A young man lies in a coma on life support, his body kept alive for the possibility of an organ transplant operation. This heartbreaking but unsentimental account of the 24 hour limbo between life and death is written like a lyrical epic poem to the miracles of medical science – a multi-perspective stream of consciousness which is compelling in its detailed unravelling of the complex ethics, protocols and shifts of perception involved.

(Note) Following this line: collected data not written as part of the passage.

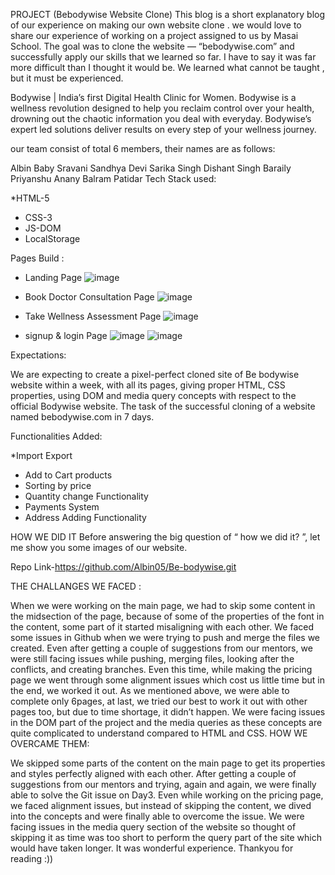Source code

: PROJECT (Bebodywise Website Clone)
This blog is a short explanatory blog of our experience on making our own website clone . we would love to share our experience of working on a project assigned to us by Masai School. The goal was to clone the website — “bebodywise.com” and successfully apply our skills that we learned so far. I have to say it was far more difficult than I thought it would be. We learned what cannot be taught , but it must be experienced.

Bodywise | India’s first Digital Health Clinic for Women. Bodywise is a wellness revolution designed to help you reclaim control over your health, drowning out the chaotic information you deal with everyday. Bodywise’s expert led solutions deliver results on every step of your wellness journey.

our team consist of total 6 members, their names are as follows:

Albin Baby
Sravani Sandhya Devi
Sarika Singh
Dishant Singh Baraily
Priyanshu Anany
Balram Patidar
Tech Stack used:

*HTML-5
* CSS-3
* JS-DOM
* LocalStorage

Pages Build :

* Landing Page
![image](https://user-images.githubusercontent.com/93612939/171859045-cf284478-8af7-451a-b434-e6f5bf66bec0.png)

* Book Doctor Consultation Page
![image](https://user-images.githubusercontent.com/93612939/171859071-b7888fd6-9d36-4373-98cd-e9c3c64b7e5f.png)

* Take Wellness Assessment Page
![image](https://user-images.githubusercontent.com/93612939/171859088-aa8f00a9-58d8-431e-94b5-0b50766f8afc.png)

* signup & login Page
![image](https://user-images.githubusercontent.com/93612939/171859126-38acc4e6-e178-4d7c-ba95-711378f11c86.png)
![image](https://user-images.githubusercontent.com/93612939/171859154-eef7ad22-2c51-4b2b-9b35-8bebebc3b713.png)



Expectations:

We are expecting to create a pixel-perfect cloned site of Be bodywise website within a week, with all its pages, giving proper HTML, CSS properties, using DOM and media query concepts with respect to the official Bodywise website. The task of the successful cloning of a website named bebodywise.com in 7 days.

Functionalities Added:

*Import Export
* Add to Cart products
* Sorting by price
* Quantity change Functionality
* Payments System
* Address Adding Functionality

HOW WE DID IT
Before answering the big question of “ how we did it? ”, let me show you some images of our website.







Repo Link-https://github.com/Albin05/Be-bodywise.git

THE CHALLANGES WE FACED :

When we were working on the main page, we had to skip some content in the midsection of the page, because of some of the properties of the font in the content, some part of it started misaligning with each other.
We faced some issues in Github when we were trying to push and merge the files we created.
Even after getting a couple of suggestions from our mentors, we were still facing issues while pushing, merging files, looking after the conflicts, and creating branches.
Even this time, while making the pricing page we went through some alignment issues which cost us little time but in the end, we worked it out.
As we mentioned above, we were able to complete only 6pages, at last, we tried our best to work it out with other pages too, but due to time shortage, it didn’t happen.
We were facing issues in the DOM part of the project and the media queries as these concepts are quite complicated to understand compared to HTML and CSS.
HOW WE OVERCAME THEM:

We skipped some parts of the content on the main page to get its properties and styles perfectly aligned with each other.
After getting a couple of suggestions from our mentors and trying, again and again, we were finally able to solve the Git issue on Day3.
Even while working on the pricing page, we faced alignment issues, but instead of skipping the content, we dived into the concepts and were finally able to overcome the issue.
We were facing issues in the media query section of the website so thought of skipping it as time was too short to perform the query part of the site which would have taken longer.
It was wonderful experience. Thankyou for reading :))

It might be a yes, more likely a no, and, it happens – one third of meetings end in refusal – but for Thomas Remige, a clear refusal was worth more than a consent torn from someone in confusion, delivered with forceps, and regretted fifteen days later when people are ravaged by remorse, losing sleep and sinking in sorrow, we have to think of the living, he often says, chewing the end of a little match, we have to think of the ones left behind – on the back of his office door, he had taped a photocopied page from Platinov, a play he’s never seen, never read, but this fragment of dialogue between Voinitzev and Triletzki, found in a newspaper left lying around at the laundromat, had made him quiver the way a child discovering his fortune quivers, a Charizard in the pack of Pokemon cards, a golden ticket in the chocolate bar. What shall we do, Nicolas? Bury the dead and mend the living.